▶ _Exercise aim_: Which lines have the string "getting"? Copy all of them from the entries below.

▶ _Data_:
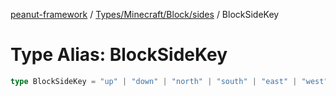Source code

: [peanut-framework](../../../../../modules.md) / [Types/Minecraft/Block/sides](../index.md) / BlockSideKey

# Type Alias: BlockSideKey

```ts
type BlockSideKey = "up" | "down" | "north" | "south" | "east" | "west" | "side" | "all";
```
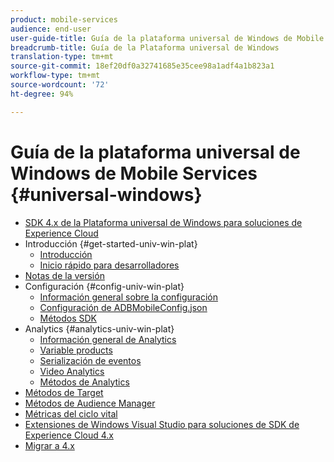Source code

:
 ```yaml
---
product: mobile-services
audience: end-user
user-guide-title: Guía de la plataforma universal de Windows de Mobile Services
breadcrumb-title: Guía de la Plataforma universal de Windows
translation-type: tm+mt
source-git-commit: 18ef20df0a32741685e35cee98a1adf4a1b823a1
workflow-type: tm+mt
source-wordcount: '72'
ht-degree: 94%

---
```



# Guía de la plataforma universal de Windows de Mobile Services {#universal-windows}

+ [SDK 4.x de la Plataforma universal de Windows para soluciones de Experience Cloud](overview.md)
+ Introducción {#get-started-univ-win-plat}
   + [Introducción](c-getting-started/c-getting-started.md)
   + [Inicio rápido para desarrolladores](c-getting-started/dev-qs.md)
+ [Notas de la versión](release-notes.md)
+ Configuración {#config-univ-win-plat}
   + [Información general sobre la configuración](c-configuration/c-configuration.md)
   + [Configuración de ADBMobileConfig.json](c-configuration/c.json.md)
   + [Métodos SDK](c-configuration/methods.md)
+ Analytics {#analytics-univ-win-plat}
   + [Información general de Analytics](analytics/analytics.md)
   + [Variable products](analytics/products.md)
   + [Serialización de eventos](analytics/event-serialization.md)
   + [Video Analytics](analytics/video-qs.md)
   + [Métodos de Analytics](analytics/analytics-methods.md)
+ [Métodos de Target](target/target-methods.md)
+ [Métodos de Audience Manager](audiencemgmt/audience-manager-methods.md)
+ [Métricas del ciclo vital](metrics.md)
+ [Extensiones de Windows Visual Studio para soluciones de SDK de Experience Cloud 4.x](extensions/win-vse-4x.md)
+ [Migrar a 4.x](migration-v3.md)
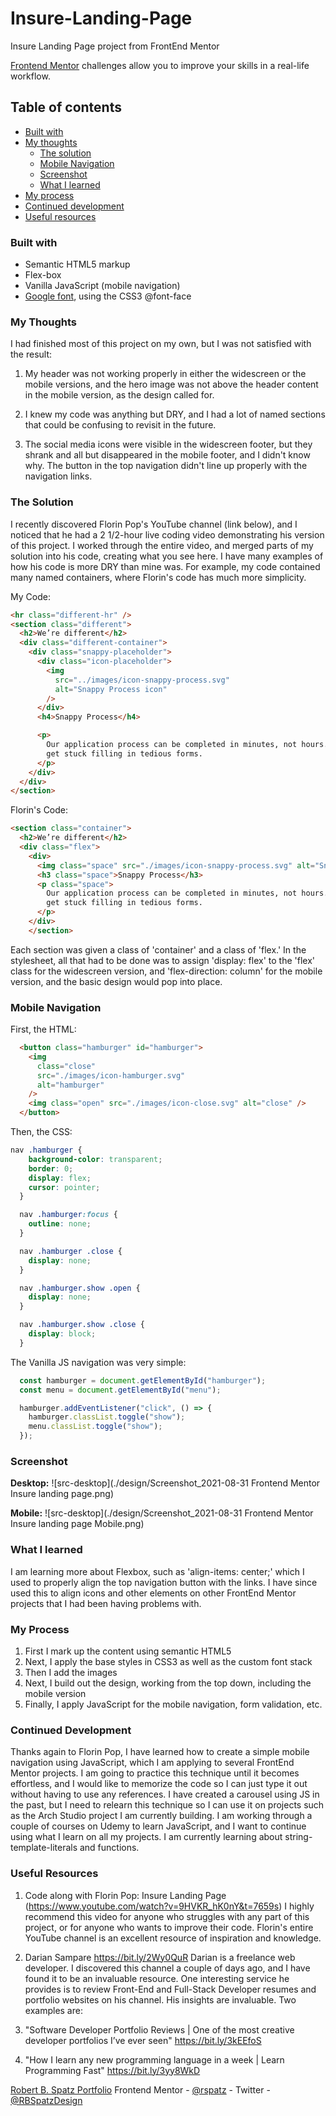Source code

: # Insure-Landing-Page
Insure Landing Page project from FrontEnd Mentor

[Frontend Mentor](https://www.frontendmentor.io) challenges allow you to improve your skills in a real-life workflow.

## Table of contents

- [Built with](#built-with)
- [My thoughts](#my-thoughts)
  - [The solution](#the-solution)
  - [Mobile Navigation](#mobile-navigation)
  - [Screenshot](#screenshot)
  - [What I learned](#what-I-learned)
- [My process](#my-process)
- [Continued development](#continued-development)
- [Useful resources](#useful-resources)

### Built with

- Semantic HTML5 markup
- Flex-box
- Vanilla JavaScript (mobile navigation)
- [Google font](https://fonts.google.com/), using the CSS3 @font-face

### My Thoughts

I had finished most of this project on my own, but I was not satisfied with
the result:

1. My header was not working properly in either the widescreen or the mobile
   versions, and the hero image was not above the header content in the mobile
   version, as the design called for.

2. I knew my code was anything but DRY, and I had a lot of named sections
   that could be confusing to revisit in the future.

3. The social media icons were visible in the widescreen footer, but they
   shrank and all but disappeared in the mobile footer, and I didn't know why.
   The button in the top navigation didn't line up properly with the
   navigation links.

### The Solution

I recently discovered Florin Pop's YouTube channel (link below), and I noticed
that he had a 2 1/2-hour live coding video demonstrating his version of this project.
I worked through the entire video, and merged parts of my solution into his
code, creating what you see here. I have many examples of how his code is
more DRY than mine was. For example, my code contained many named containers,
where Florin's code has much more simplicity.

My Code:

```html
<hr class="different-hr" />
<section class="different">
  <h2>We’re different</h2>
  <div class="different-container">
    <div class="snappy-placeholder">
      <div class="icon-placeholder">
        <img
          src="../images/icon-snappy-process.svg"
          alt="Snappy Process icon"
        />
      </div>
      <h4>Snappy Process</h4>

      <p>
        Our application process can be completed in minutes, not hours. Don’t
        get stuck filling in tedious forms.
      </p>
    </div>
  </div>
</section>
```

Florin's Code:

```html
<section class="container">
  <h2>We’re different</h2>
  <div class="flex">
    <div>
      <img class="space" src="./images/icon-snappy-process.svg" alt="Snappy" />
      <h3 class="space">Snappy Process</h3>
      <p class="space">
        Our application process can be completed in minutes, not hours. Don’t
        get stuck filling in tedious forms.
      </p>
    </div>
    </section>
```
Each section was given a class of 'container' and a class of 'flex.' In the
stylesheet, all that had to be done was to assign 'display: flex' to the
'flex' class for the widescreen version, and 'flex-direction: column' for
the mobile version, and the basic design would pop into place.

### Mobile Navigation

First, the HTML:

```html
  <button class="hamburger" id="hamburger">
    <img
      class="close"
      src="./images/icon-hamburger.svg"
      alt="hamburger"
    />
    <img class="open" src="./images/icon-close.svg" alt="close" />
  </button>
```
Then, the CSS:

```css
nav .hamburger {
    background-color: transparent;
    border: 0;
    display: flex;
    cursor: pointer;
  }

  nav .hamburger:focus {
    outline: none;
  }

  nav .hamburger .close {
    display: none;
  }

  nav .hamburger.show .open {
    display: none;
  }

  nav .hamburger.show .close {
    display: block;
  }
```

The Vanilla JS navigation was very simple:

```javascript
  const hamburger = document.getElementById("hamburger");
  const menu = document.getElementById("menu");

  hamburger.addEventListener("click", () => {
    hamburger.classList.toggle("show");
    menu.classList.toggle("show");
  });
```

### Screenshot

**Desktop:**
![src-desktop](./design/Screenshot_2021-08-31 Frontend Mentor Insure landing page.png)

**Mobile:**
![src-desktop](./design/Screenshot_2021-08-31 Frontend Mentor Insure landing page Mobile.png)
    
### What I learned
    
I am learning more about Flexbox, such as 'align-items: center;' which I used
to properly align the top navigation button with the links. I have since used
this to align icons and other elements on other FrontEnd Mentor projects that
 I had been having problems with.

### My Process
1. First I mark up the content using semantic HTML5
2. Next, I apply the base styles in CSS3 as well as the custom font stack
3. Then I add the images
4. Next, I build out the design, working from the top down, including the mobile version
5. Finally, I apply JavaScript for the mobile navigation, form validation, etc.

### Continued Development

Thanks again to Florin Pop, I have learned how to create a simple mobile
navigation using JavaScript, which I am applying to several
FrontEnd Mentor projects. I am going to practice this technique until it
becomes effortless, and I would like to memorize the code so I can just type
it out without having to use any references. I have created a carousel using
JS in the past, but I need to relearn this technique so I can use it on
projects such as the Arch Studio project I am currently building. I am
working through a couple of courses on Udemy to learn JavaScript, and I
want to continue using what I learn on all my projects. I am currently
learning about string-template-literals and functions.
    
### Useful Resources
1. Code along with Florin Pop: Insure Landing Page
(https://www.youtube.com/watch?v=9HVKR_hK0nY&t=7659s)
I highly recommend this video for anyone who struggles with any part of this project, or for
anyone who wants to improve their code. Florin's entire YouTube channel is
an excellent resource of inspiration and knowledge.
    
2. Darian Sampare
https://bit.ly/2Wy0QuR
Darian is a freelance web developer. I discovered this channel a couple of days ago, and I have found it to be an invaluable resource.
One interesting service he provides is to review Front-End and Full-Stack Developer resumes and portfolio websites on his channel. His insights are invaluable. Two examples are:

1. "Software Developer Portfolio Reviews | One of the most creative developer portfolios I’ve ever seen"
https://bit.ly/3kEEfoS

2. "How I learn any new programming language in a week | Learn Programming Fast"
https://bit.ly/3yy8WkD
    
 
[Robert B. Spatz Portfolio](https://rspatz.github.io/RBSpatz-Portfolio/)
Frontend Mentor -
[@rspatz](https://www.frontendmentor.io/profile/rspatz) -
Twitter - [@RBSpatzDesign](https://twitter.com/RBSpatzDesign)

▶ _Response area_:
   + [Introducción](c-getting-started/c-getting-started.md)
   + [Inicio rápido para desarrolladores](c-getting-started/dev-qs.md)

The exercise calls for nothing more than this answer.